Lanier v. Hartford Accident & Indemnity Co.

79 So. 2d 179, 1955 La. App. LEXIS 714
CourtLouisiana Court of Appeal
DecidedMarch 25, 1955
DocketNo. 3969
StatusPublished
Cited by1 cases

This text of 79 So. 2d 179 (Lanier v. Hartford Accident & Indemnity Co.) is published on Counsel Stack Legal Research, covering Louisiana Court of Appeal primary law. Counsel Stack provides free access to over 12 million legal documents including statutes, case law, regulations, and constitutions.

Bluebook
Lanier v. Hartford Accident & Indemnity Co., 79 So. 2d 179, 1955 La. App. LEXIS 714 (La. Ct. App. 1955).

Opinions

ELLIS, Judge.

This is a suit by John H. Lanier and Elizabeth Williams Lanier, father and mother respectively of Preston Luke La-nier who was killed in an automobile accident on April 18, 1947 at approximately 12:30 P.M., as the result of a collision between the log truck which he was driving and a log truck belonging to the defendant, Hillery Simmons, and being driven by one Dermont Lambert, and a pick-up truck owned by the defendant, A. R. Bloss-man, Co., being driven by A. R. Tweedy who at the time was the Tangipahoa Parish manager for the Blossman Company.
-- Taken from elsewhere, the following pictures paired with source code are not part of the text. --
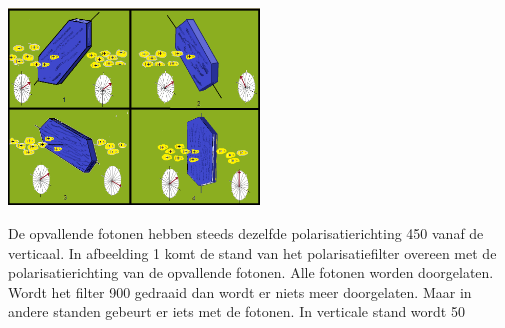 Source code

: \documentclass[../main.tex]{subfiles}
\begin{document}
\begin{center}
\leavevmode
\includegraphics[width=0.5\textwidth]{./img/vierstanden.png}
\end{center}

De opvallende fotonen hebben steeds dezelfde polarisatierichting 450 vanaf de verticaal. In afbeelding 1 komt de stand van het polarisatiefilter overeen met de polarisatierichting van de opvallende fotonen. Alle fotonen worden doorgelaten. Wordt het filter 900 gedraaid dan wordt er niets meer doorgelaten. Maar in andere standen gebeurt er iets met de fotonen. In verticale stand wordt 50%
\end{document}
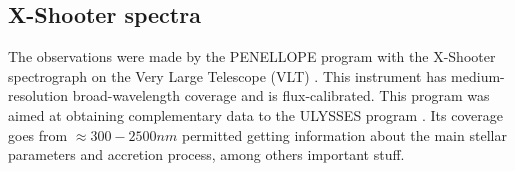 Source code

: \documentclass[twocolumn,linenumbers]{aastex631}
\newcommand{\Mdot}{{\dot{{M}}}}
\newcommand{\msun}{ M_{\sun}}
\newcommand{\rsun}{ R_{\sun}}
\newcommand{\lsun}{ L_{\sun}}
\newcommand{\msunyr}{M_{\sun} \, \rm{ yr^{-1}}}
\newcommand{\teff}{T$_{\rm eff}$}
\begin{document}
\begin{table}[]
\caption{Stellar parameters of the CTTS sample \citep{manara2021}}

\centering
{}
\end{table}

\subsection{X-Shooter spectra}

The observations were made by the PENELLOPE program with the X-Shooter spectrograph on the Very Large Telescope (VLT) \citep{vernet2011}. This instrument has medium-resolution broad-wavelength coverage and is flux-calibrated. This program was aimed at obtaining complementary data to the ULYSSES program \citep{roman-duval2020}.  Its coverage goes from $\approx 300-2500nm$ permitted getting information about the main stellar parameters and accretion process, among others important stuff. 
\end{document}
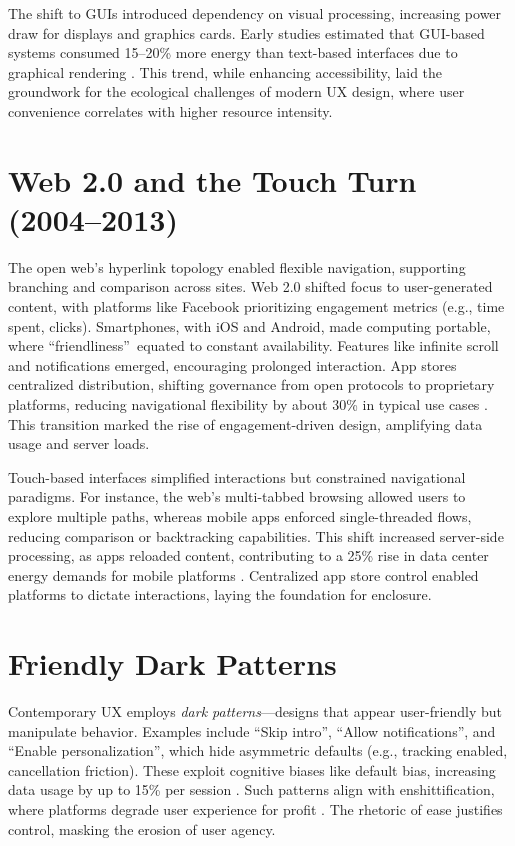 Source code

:\documentclass[openany]{book}
\begin{document}
The shift to GUIs introduced dependency on visual processing, increasing power draw for displays and graphics cards. Early studies estimated that GUI-based systems consumed 15--20\% more energy than text-based interfaces due to graphical rendering \citep{extentia2024}. This trend, while enhancing accessibility, laid the groundwork for the ecological challenges of modern UX design, where user convenience correlates with higher resource intensity.

\section{Web 2.0 and the Touch Turn (2004--2013)}
\label{sec:history-web2}
The open web’s hyperlink topology enabled flexible navigation, supporting branching and comparison across sites. Web 2.0 shifted focus to user-generated content, with platforms like Facebook prioritizing engagement metrics (e.g., time spent, clicks). Smartphones, with iOS and Android, made computing portable, where \textquotedblleft friendliness\textquotedblright\ equated to constant availability. Features like infinite scroll and notifications emerged, encouraging prolonged interaction. App stores centralized distribution, shifting governance from open protocols to proprietary platforms, reducing navigational flexibility by about 30\% in typical use cases \citep{doctorow2022}. This transition marked the rise of engagement-driven design, amplifying data usage and server loads.

Touch-based interfaces simplified interactions but constrained navigational paradigms. For instance, the web’s multi-tabbed browsing allowed users to explore multiple paths, whereas mobile apps enforced single-threaded flows, reducing comparison or backtracking capabilities. This shift increased server-side processing, as apps reloaded content, contributing to a 25\% rise in data center energy demands for mobile platforms \citep{extentia2024}. Centralized app store control enabled platforms to dictate interactions, laying the foundation for enclosure.

\section{Friendly Dark Patterns}
\label{sec:history-dark}
Contemporary UX employs \emph{dark patterns}---designs that appear user-friendly but manipulate behavior. Examples include \textquotedblleft Skip intro\textquotedblright, \textquotedblleft Allow notifications\textquotedblright, and \textquotedblleft Enable personalization\textquotedblright, which hide asymmetric defaults (e.g., tracking enabled, cancellation friction). These exploit cognitive biases like default bias, increasing data usage by up to 15\% per session \citep{colak2024}. Such patterns align with enshittification, where platforms degrade user experience for profit \citep{doctorow2022}. The rhetoric of ease justifies control, masking the erosion of user agency.
\end{document}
Plaintiff charges the defendant with the following negligence:

“a. In attempting to pass a parked vehicle without ascertaining whether or not safe passage could be negotiated.
“b. In failing to accord converging traffic its proper side of the highway.
“c. In pulling out in front of converging traffic.
“d. In not having their vehicles under control sufficiently to enable them to stop behind parked traffic to enable converging traffic to safely pass.
“e. In failing to sound horn or other warning in passing traffic.
“f. That the first and second named defendants were negligent in attempting to pass an automobile on the upgrade of a hill without ascertaining that said passage could be safely made.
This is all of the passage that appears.